Whenever the word "Compiler" turns up in a line of the data below, copy that line.

** Data excerpts follows **

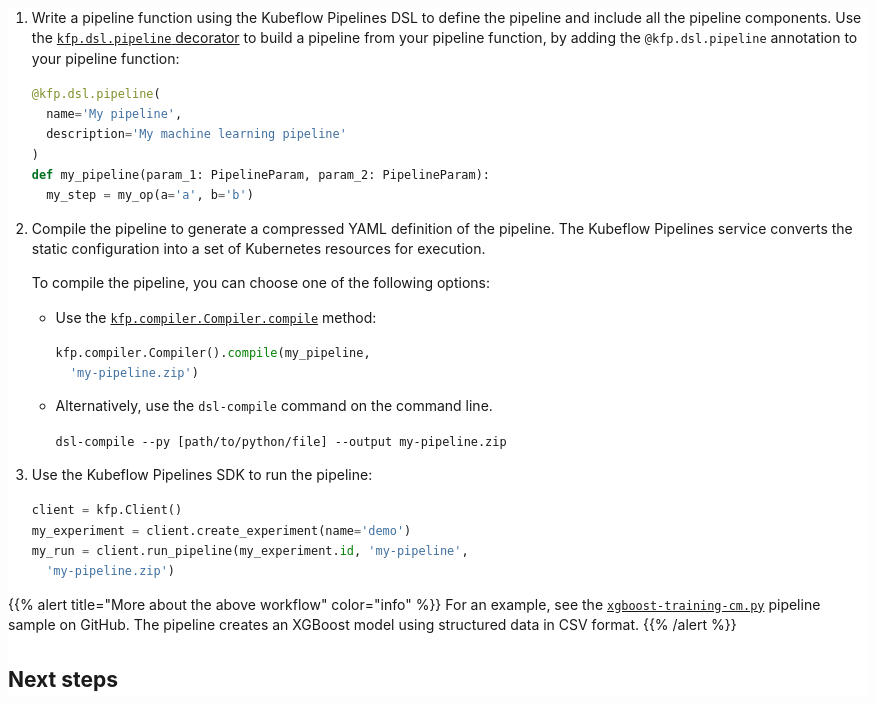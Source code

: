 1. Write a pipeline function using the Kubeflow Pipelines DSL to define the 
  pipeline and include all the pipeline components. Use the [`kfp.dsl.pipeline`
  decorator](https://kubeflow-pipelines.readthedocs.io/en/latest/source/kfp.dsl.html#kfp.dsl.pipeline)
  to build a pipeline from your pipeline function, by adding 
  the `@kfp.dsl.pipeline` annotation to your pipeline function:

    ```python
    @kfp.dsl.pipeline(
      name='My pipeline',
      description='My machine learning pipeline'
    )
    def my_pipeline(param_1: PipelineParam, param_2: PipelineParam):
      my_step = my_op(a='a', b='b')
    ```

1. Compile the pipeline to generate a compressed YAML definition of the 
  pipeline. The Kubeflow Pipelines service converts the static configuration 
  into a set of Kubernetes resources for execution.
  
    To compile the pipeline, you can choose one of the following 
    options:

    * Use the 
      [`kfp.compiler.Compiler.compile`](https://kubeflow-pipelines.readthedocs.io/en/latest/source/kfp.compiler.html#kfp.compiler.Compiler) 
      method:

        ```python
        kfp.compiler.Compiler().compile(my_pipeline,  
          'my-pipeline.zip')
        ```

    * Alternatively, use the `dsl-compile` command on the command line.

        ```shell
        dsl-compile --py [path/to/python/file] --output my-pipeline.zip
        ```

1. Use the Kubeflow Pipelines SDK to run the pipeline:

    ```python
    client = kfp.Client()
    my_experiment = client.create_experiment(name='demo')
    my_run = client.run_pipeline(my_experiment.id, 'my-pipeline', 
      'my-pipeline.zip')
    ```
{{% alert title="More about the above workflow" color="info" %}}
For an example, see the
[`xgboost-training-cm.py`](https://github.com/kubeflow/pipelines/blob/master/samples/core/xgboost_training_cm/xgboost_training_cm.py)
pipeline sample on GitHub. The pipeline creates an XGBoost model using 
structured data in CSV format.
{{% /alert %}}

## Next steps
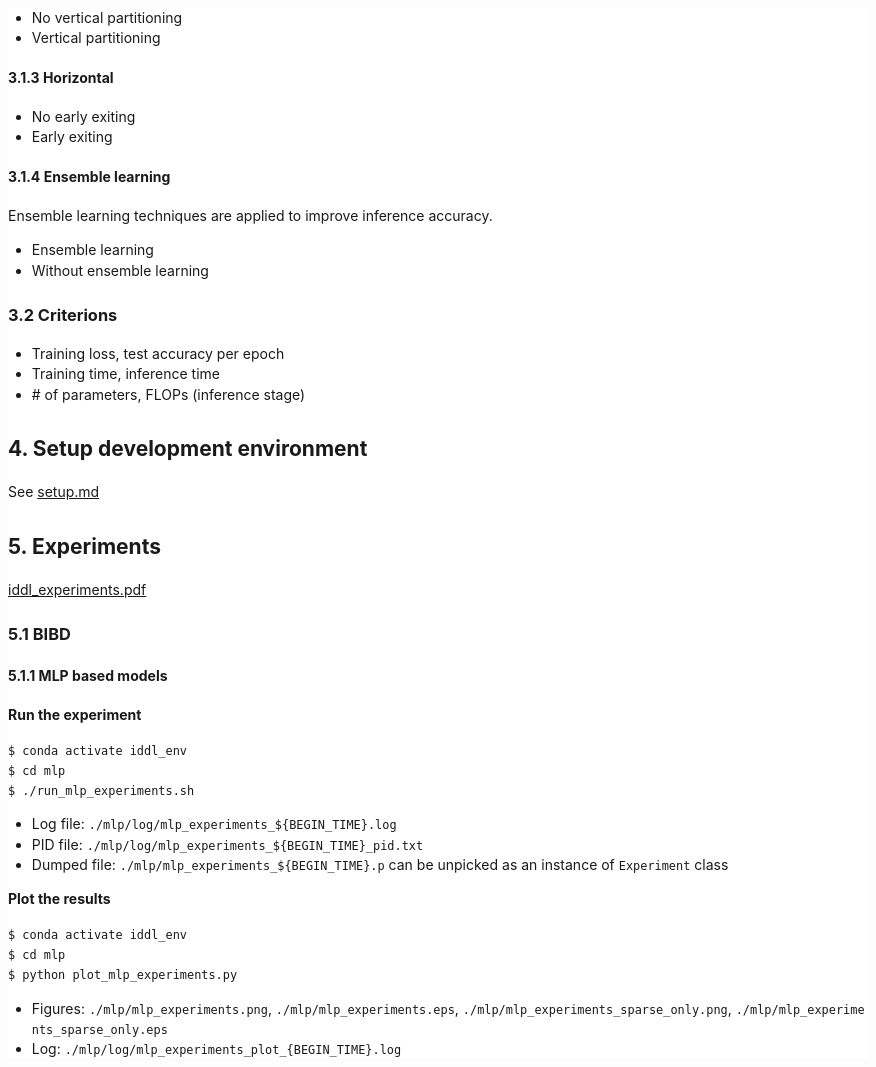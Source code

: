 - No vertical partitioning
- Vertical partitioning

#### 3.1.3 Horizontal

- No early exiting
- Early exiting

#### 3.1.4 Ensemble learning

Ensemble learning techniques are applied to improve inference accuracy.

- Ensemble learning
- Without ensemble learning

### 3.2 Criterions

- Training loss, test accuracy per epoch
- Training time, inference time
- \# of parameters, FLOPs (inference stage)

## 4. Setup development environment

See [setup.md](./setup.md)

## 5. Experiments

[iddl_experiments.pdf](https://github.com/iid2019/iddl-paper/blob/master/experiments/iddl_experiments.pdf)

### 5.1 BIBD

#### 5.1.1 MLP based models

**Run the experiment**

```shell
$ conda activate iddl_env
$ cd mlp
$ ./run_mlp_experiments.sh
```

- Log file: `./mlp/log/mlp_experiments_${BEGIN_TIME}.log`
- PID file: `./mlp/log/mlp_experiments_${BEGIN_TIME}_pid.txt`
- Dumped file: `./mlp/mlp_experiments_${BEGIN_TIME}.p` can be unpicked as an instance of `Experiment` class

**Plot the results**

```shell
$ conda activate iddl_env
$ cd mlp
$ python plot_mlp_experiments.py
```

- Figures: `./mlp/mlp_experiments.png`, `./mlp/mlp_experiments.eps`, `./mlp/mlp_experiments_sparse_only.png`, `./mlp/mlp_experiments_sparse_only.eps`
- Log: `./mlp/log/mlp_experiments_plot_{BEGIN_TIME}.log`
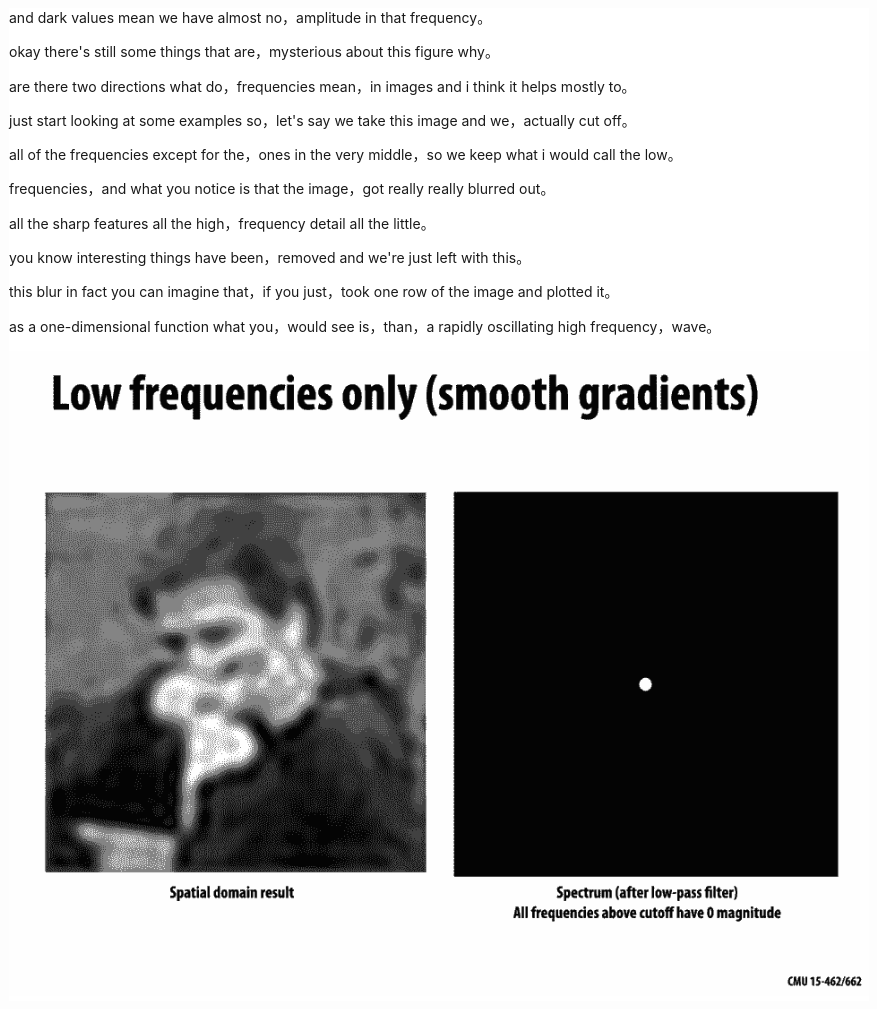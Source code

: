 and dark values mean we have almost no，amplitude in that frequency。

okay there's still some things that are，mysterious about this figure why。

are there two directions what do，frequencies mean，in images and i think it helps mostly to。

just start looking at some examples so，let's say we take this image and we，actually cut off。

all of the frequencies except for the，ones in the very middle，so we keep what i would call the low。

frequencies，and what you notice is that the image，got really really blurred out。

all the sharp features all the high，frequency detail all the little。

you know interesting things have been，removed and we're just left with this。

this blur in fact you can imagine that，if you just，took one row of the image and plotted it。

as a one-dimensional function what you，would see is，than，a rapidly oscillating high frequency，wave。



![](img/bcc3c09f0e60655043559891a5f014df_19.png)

** End of Data excerpts **

# [Answer section]
      [`kfp.compiler.Compiler.compile`](https://kubeflow-pipelines.readthedocs.io/en/latest/source/kfp.compiler.html#kfp.compiler.Compiler) 
        kfp.compiler.Compiler().compile(my_pipeline,  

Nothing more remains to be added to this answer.